Start of Block
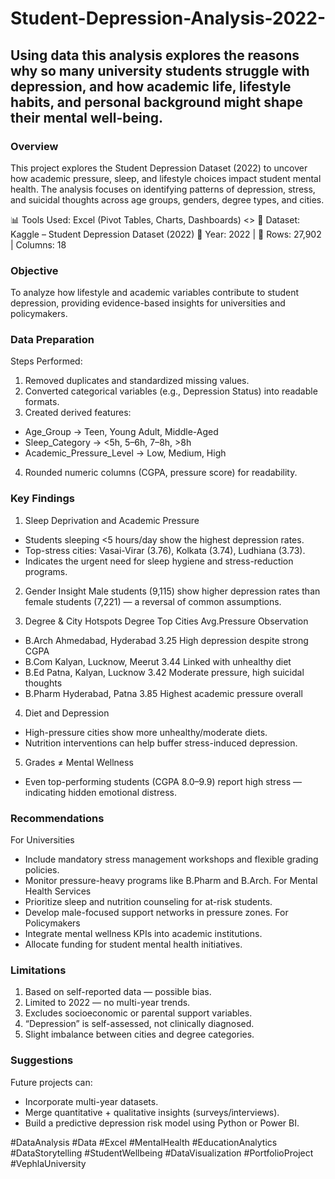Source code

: # Student-Depression-Analysis-2022-
Using data this analysis explores the reasons why so many university students struggle with depression, and how academic life, lifestyle habits, and personal background might shape their mental well-being.
---
### Overview
This project explores the Student Depression Dataset (2022) to uncover how academic pressure, sleep, and lifestyle choices impact student mental health.
The analysis focuses on identifying patterns of depression, stress, and suicidal thoughts across age groups, genders, degree types, and cities.

📊 Tools Used: Excel (Pivot Tables, Charts, Dashboards) <>
📁 Dataset: Kaggle – Student Depression Dataset (2022)
📅 Year: 2022 | 🔢 Rows: 27,902 | Columns: 18

### Objective
To analyze how lifestyle and academic variables contribute to student depression, providing evidence-based insights for universities and policymakers.

### Data Preparation
Steps Performed:
1. Removed duplicates and standardized missing values.
2. Converted categorical variables (e.g., Depression Status) into readable formats.
3. Created derived features:
 - Age_Group → Teen, Young Adult, Middle-Aged
 - Sleep_Category → <5h, 5–6h, 7–8h, >8h
 - Academic_Pressure_Level → Low, Medium, High
4. Rounded numeric columns (CGPA, pressure score) for readability.
  
### Key Findings
1. Sleep Deprivation and Academic Pressure
 - Students sleeping <5 hours/day show the highest depression rates.
 - Top-stress cities: Vasai-Virar (3.76), Kolkata (3.74), Ludhiana (3.73).
 - Indicates the urgent need for sleep hygiene and stress-reduction programs.

2. Gender Insight
Male students (9,115) show higher depression rates than female students (7,221) — a reversal of common assumptions.

3. Degree & City Hotspots
  Degree	    Top Cities	          Avg.Pressure	    Observation
 - B.Arch	    Ahmedabad, Hyderabad	    3.25	      High depression despite strong CGPA
 - B.Com	    Kalyan, Lucknow, Meerut	    3.44	      Linked with unhealthy diet
 - B.Ed	   Patna, Kalyan, Lucknow	      3.42	      Moderate pressure, high suicidal thoughts
 - B.Pharm	    Hyderabad, Patna	        3.85	      Highest academic pressure overall
   
4. Diet and Depression
 - High-pressure cities show more unhealthy/moderate diets.
 - Nutrition interventions can help buffer stress-induced depression.

5. Grades ≠ Mental Wellness
 - Even top-performing students (CGPA 8.0–9.9) report high stress — indicating hidden emotional distress.

### Recommendations
For Universities
 - Include mandatory stress management workshops and flexible grading policies.
 - Monitor pressure-heavy programs like B.Pharm and B.Arch.
For Mental Health Services
 - Prioritize sleep and nutrition counseling for at-risk students.
 - Develop male-focused support networks in pressure zones.
For Policymakers
 - Integrate mental wellness KPIs into academic institutions.
 - Allocate funding for student mental health initiatives.

### Limitations
1. Based on self-reported data — possible bias.
2. Limited to 2022 — no multi-year trends.
3. Excludes socioeconomic or parental support variables.
4. “Depression” is self-assessed, not clinically diagnosed.
5. Slight imbalance between cities and degree categories.

### Suggestions
Future projects can:
 - Incorporate multi-year datasets.
 - Merge quantitative + qualitative insights (surveys/interviews).
 - Build a predictive depression risk model using Python or Power BI.

#DataAnalysis #Data #Excel #MentalHealth #EducationAnalytics #DataStorytelling #StudentWellbeing #DataVisualization #PortfolioProject #VephlaUniversity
End of Block
→ The problem
Reproduce, character for character, only the lines of the preceding data that start at the line with "3. Degree & City Hotspots" and end at the line with "with unhealthy diet", both included.

→ Result
3. Degree & City Hotspots
  Degree	    Top Cities	          Avg.Pressure	    Observation
 - B.Arch	    Ahmedabad, Hyderabad	    3.25	      High depression despite strong CGPA
 - B.Com	    Kalyan, Lucknow, Meerut	    3.44	      Linked with unhealthy diet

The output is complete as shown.